Today AdvisorShares is launching the Athena International Bear ETF (HDGI). AdvisorShares has had success with the Ranger Equity Bear ETF (HDGE) which sells domestic stocks short and the new fund will sell foreign stocks short.
The strategies underlying the two funds are much different however. HDGE focuses on accounting issues and HDGI focuses on behavioral issues of portfolio managers looking for "low conviction holdings." Basically it is a black box screening process looking at the universe foreign stocks with US traded ADRs. Stocks with the weakest scores populate the fund.
There is also a tactical overlay which gives some flexibility to managers to favor different market caps and how much short exposure to maintain. The prospectus allows for the fund to only be 50% invested but it is unlikely that will ever be the case.
HDGI sub-advisor Athena says there are two reasons to use a fund like this; one would be for tactical reasons and the other as a hedge. Where HDGE gives investors an alternative to domestic inverse funds so too does HDGI give an alternative to foreign inverse funds. The differences between the two are pretty simple to understand. Inverse index funds are subject to the daily reset which at times is a good thing and at other times is a bad thing. Over some extended period of time an inverse fund might perform the way an investor would hope or it might not, there is no way to know which is why there are warnings about holding them long term.
The risk to owning either HDGE or HDGI is the reliance on the sub-advisors' strategies working. Also a fund that sells short should be expected to decline in value if the market goes up. HDGE is down 40% since its inception but the S&P 500 is up 30%. HDGE's chart is almost a perfect mirror image of the S&P 500.
If from here foreign stocks generally decline then a broad based fund like HDGI should go up (no guarantee) but in an up market the fund should be expected to drop.

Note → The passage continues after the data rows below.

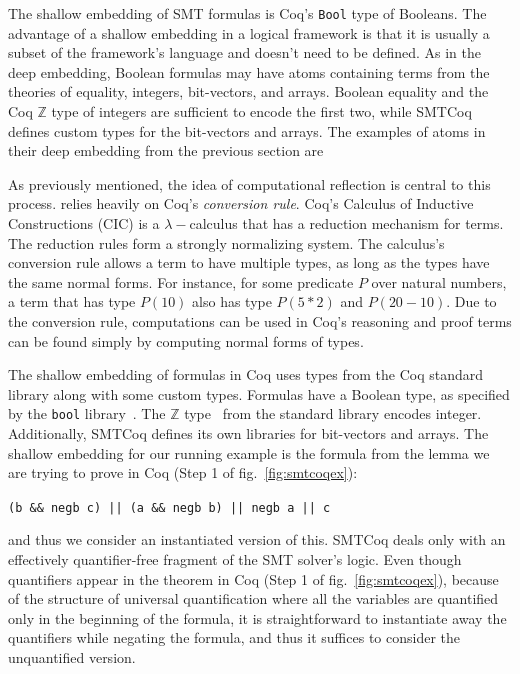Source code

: \documentclass{article}
\begin{document}
	The shallow embedding of SMT formulas
	is Coq's \texttt{Bool} type of 
	Booleans. The advantage of a 
	shallow embedding in a logical 
	framework is that it is usually 
	a subset of the framework's language
	and doesn't need to be defined. 
	As in the deep embedding, Boolean
	formulas may have atoms containing 
	terms from the theories of 
	equality, integers, bit-vectors,
	and arrays. Boolean equality and
	the Coq $\mathbb{Z}$ type of 
	integers are sufficient to encode
	the first two, while SMTCoq 
	defines custom types for the 
	bit-vectors and arrays. The 
	examples of atoms in their 
	deep embedding from the previous
	section are 
	
	
	As previously 
	mentioned, the idea of computational 
	reflection is central to this 
	process. relies heavily on 
	Coq's \textit{conversion rule}.
	Coq's Calculus of Inductive 
	Constructions (CIC) is a 
	$\lambda-$calculus that has a 
	reduction mechanism for terms. The
	reduction rules form a strongly 
	normalizing system. The calculus's
	conversion rule allows a term to 
	have multiple types, as long as the 
	types have the same normal forms. For 
	instance, for some predicate $P$ 
	over natural numbers, a term that 
	has type $P(10)$ also has type 
	$P(5*2)$ and $P(20-10)$. Due 
	to the conversion rule, 
	computations can be used in Coq's 
	reasoning and proof terms can be 
	found simply by computing normal 
	forms of types.
	
	The shallow embedding of formulas in 
	Coq uses types from the 
	Coq standard library along with 
	some custom types. Formulas have a 
	Boolean type, as specified by 
	the \texttt{bool} 
	library~\cite{CoqBool}. The 
	$\mathbb{Z}$ type~\cite{CoqZ}
	from the standard library encodes 
	integer. Additionally, SMTCoq 
	defines its own libraries for 
	bit-vectors and arrays. The shallow 
	embedding for our running example 
	is the formula from the lemma we 
	are trying to prove in Coq
	(Step 1 of fig.~\ref{fig:smtcoqex}):
	\begin{center}
		\texttt{(b \&\& negb c) || (a 
			\&\& negb b) || negb a || c}
	\end{center}	 
	and thus we consider an instantiated
	version of this. SMTCoq deals only 
	with an effectively quantifier-free
	fragment of the SMT solver's logic.
	Even though quantifiers appear in the 
	theorem in Coq (Step 1 of 
	fig.~\ref{fig:smtcoqex}), because
	of the structure of universal 
	quantification where all the variables
	are quantified only in the beginning 
	of the formula, it is straightforward
	to instantiate away the quantifiers
	while negating the formula, and thus
	it suffices to consider the 
	unquantified version.
	
\end{document}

As far as being broad based it seems to be reasonably diversified at the sector level. It does have slightly higher concentrations in a couple of stocks than I would have expected with roughly 7% short in both HSBC (HBC) and Toyota (TM). There is no country breakdown posted but in looking at the holdings the fund appears to be heaviest in Japan and the UK.
There is more information on the behavioral strategy available at the above link by listening to the manager minute.
Disclosure: I sub-advise an ETF for AdvisorShares. I was asked to do a writeup on HDGI but I am not being compensated for this post. My intention is simply to help create awareness of a new fund; the strategy underlying the fund is new to me too.